Larger backup systems often operate in multiple stages
At the small scale, backups are usually straightforward (although not always simple). As you get into larger and more complicated environments, like ours, things can get more tangled. One of the ways that backup systems can do this is that they often operate in stages, or if you prefer phases, where different sorts of things happen in different stages.
As a concrete example, Amanda normally operates in two overlapping stages. First, Amanda makes the actual backups from your various systems and streams them onto one or more 'holding disks' (I called this the staging disk in this entry). Second, Amanda writes completed backups from the holding disk on to whatever you're using as 'tape' (in our case, HDDs), removing each completed backup from the holding disk after it's done.
(A more complicated backup environment than ours might have a third significant stage, where you prepare for the backup by doing things like pausing a database to take a coherent dump of it. Amanda itself actually has an 'estimation and scheduling' stage at the start, which I've ignored here.)
There are various good current and past reasons for backup systems to divide things up this way. For example, if you're using actual tape to store your backups, it's a sequential access medium; only one backup can be writing to tape at a time. You probably want to do the actual backups in parallel to speed things up.

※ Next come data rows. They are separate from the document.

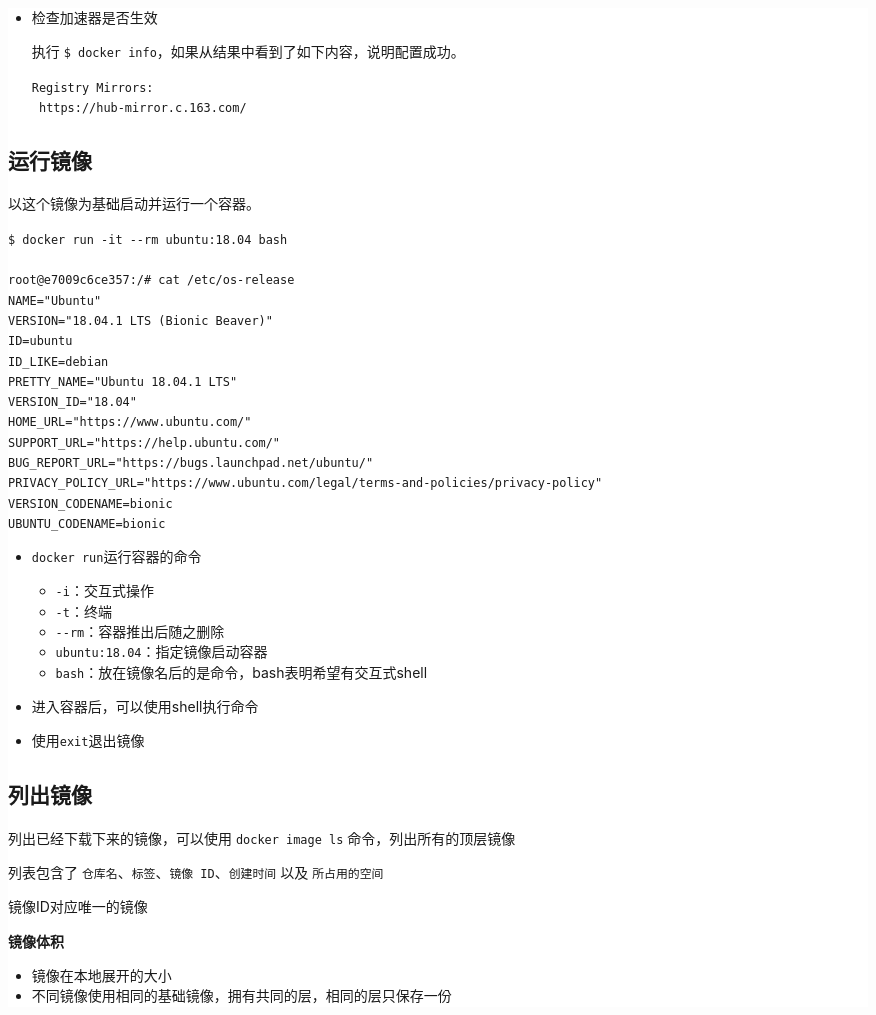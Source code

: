 - 检查加速器是否生效

  执行 `$ docker info`，如果从结果中看到了如下内容，说明配置成功。

  ```shell
  Registry Mirrors:
   https://hub-mirror.c.163.com/
  ```

  

## 运行镜像

以这个镜像为基础启动并运行一个容器。

```shell
$ docker run -it --rm ubuntu:18.04 bash

root@e7009c6ce357:/# cat /etc/os-release
NAME="Ubuntu"
VERSION="18.04.1 LTS (Bionic Beaver)"
ID=ubuntu
ID_LIKE=debian
PRETTY_NAME="Ubuntu 18.04.1 LTS"
VERSION_ID="18.04"
HOME_URL="https://www.ubuntu.com/"
SUPPORT_URL="https://help.ubuntu.com/"
BUG_REPORT_URL="https://bugs.launchpad.net/ubuntu/"
PRIVACY_POLICY_URL="https://www.ubuntu.com/legal/terms-and-policies/privacy-policy"
VERSION_CODENAME=bionic
UBUNTU_CODENAME=bionic
```

- `docker run`运行容器的命令
  - `-i`：交互式操作
  - `-t`：终端
  - `--rm`：容器推出后随之删除
  - `ubuntu:18.04`：指定镜像启动容器
  - `bash`：放在镜像名后的是命令，bash表明希望有交互式shell
- 进入容器后，可以使用shell执行命令

- 使用`exit`退出镜像



## 列出镜像

列出已经下载下来的镜像，可以使用 `docker image ls` 命令，列出所有的顶层镜像

列表包含了 `仓库名`、`标签`、`镜像 ID`、`创建时间` 以及 `所占用的空间`

镜像ID对应唯一的镜像

**镜像体积**

- 镜像在本地展开的大小
- 不同镜像使用相同的基础镜像，拥有共同的层，相同的层只保存一份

This division of your backup into different stages matters because different stages usually have different effects on your environment. For example, Amanda can put significant load on our fileservers and use a bunch of network bandwidth when it makes backups, but that load and bandwidth usage is over once the backups have been written to the holding disk. After that, only the Amanda servers are affected by writing things out to the HDDs that are our 'tape'.
Because of this, what stage a backup spends time in can matter as much as how much time it takes in total (although obviously you need the total backup to finish before the point where you want to start the next one). Often you would rather have a backup that takes eight hours where only the first hour affects your production systems, instead of a backup that takes five hours but affects your production systems for four of them. When designing, building, and tuning a backup system, you can easily wind up with tradeoffs of where to spend money or optimize that affect not just the total time taken, but the division of time between stages.
(And then sometimes you run into inconvenient limits on what common hardware can do.)